Look at every line of the material below and tally those containing "functions". Reply with the total alone.
* * * *
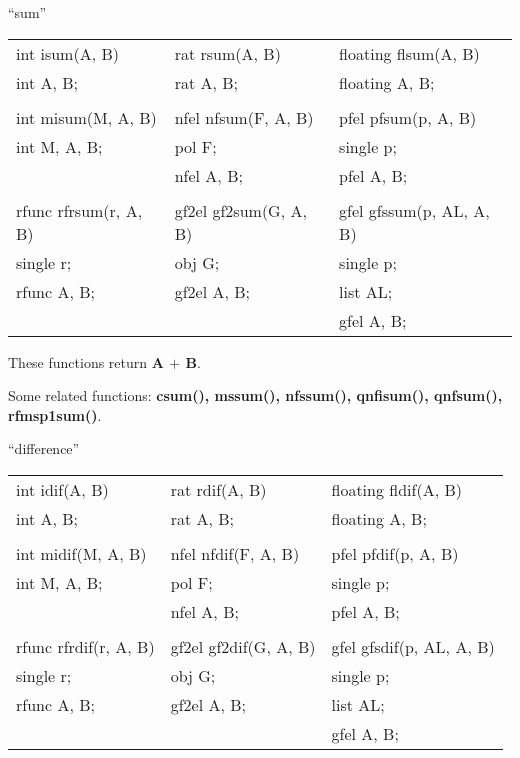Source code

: \leer
\begin{center} ``sum'' \end{center}
\begin{center}
{\bf
\begin{tabular}{lll}
int isum(A, B) & rat rsum(A, B) & floating flsum(A, B)\\
int A, B;      & rat A, B;      & floating A, B;\\
&&\\
int misum(M, A, B) & nfel nfsum(F, A, B) & pfel pfsum(p, A, B)\\
int M, A, B;       & pol F;              & single p;\\
                   & nfel A, B;          & pfel A, B;\\
&&\\
rfunc rfrsum(r, A, B) & gf2el gf2sum(G, A, B) & gfel gfssum(p, AL, A, B)\\
single r;             & obj G;                & single p;\\
rfunc A, B;           & gf2el A, B;           & list AL;\\
                      &                       & gfel A, B;\\[1.5ex]
\end{tabular} }
\end{center}

These functions return {\bf A $+$ B}.

Some related functions:\hspace*{0.7em}
{\bf csum(), mssum(), nfssum(), qnfisum(), qnfsum(), \\
rfmsp1sum()}.

\begin{center} ``difference'' \end{center}
\begin{center}
{\bf
\begin{tabular}{lll}
int idif(A, B) & rat rdif(A, B) & floating fldif(A, B)\\
int A, B;      & rat A, B;      & floating A, B;\\
&&\\
int midif(M, A, B) & nfel nfdif(F, A, B) & pfel pfdif(p, A, B)\\
int M, A, B;       & pol F;              & single p;\\
                   & nfel A, B;          & pfel A, B;\\
&&\\
rfunc rfrdif(r, A, B) & gf2el gf2dif(G, A, B) & gfel gfsdif(p, AL, A, B)\\
single r;             & obj G;                & single p;\\
rfunc A, B;           & gf2el A, B;           & list AL;\\
                      &                       & gfel A, B;\\[1.5ex]
\end{tabular} }
\end{center}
* * * *
Answer to this exercise:
2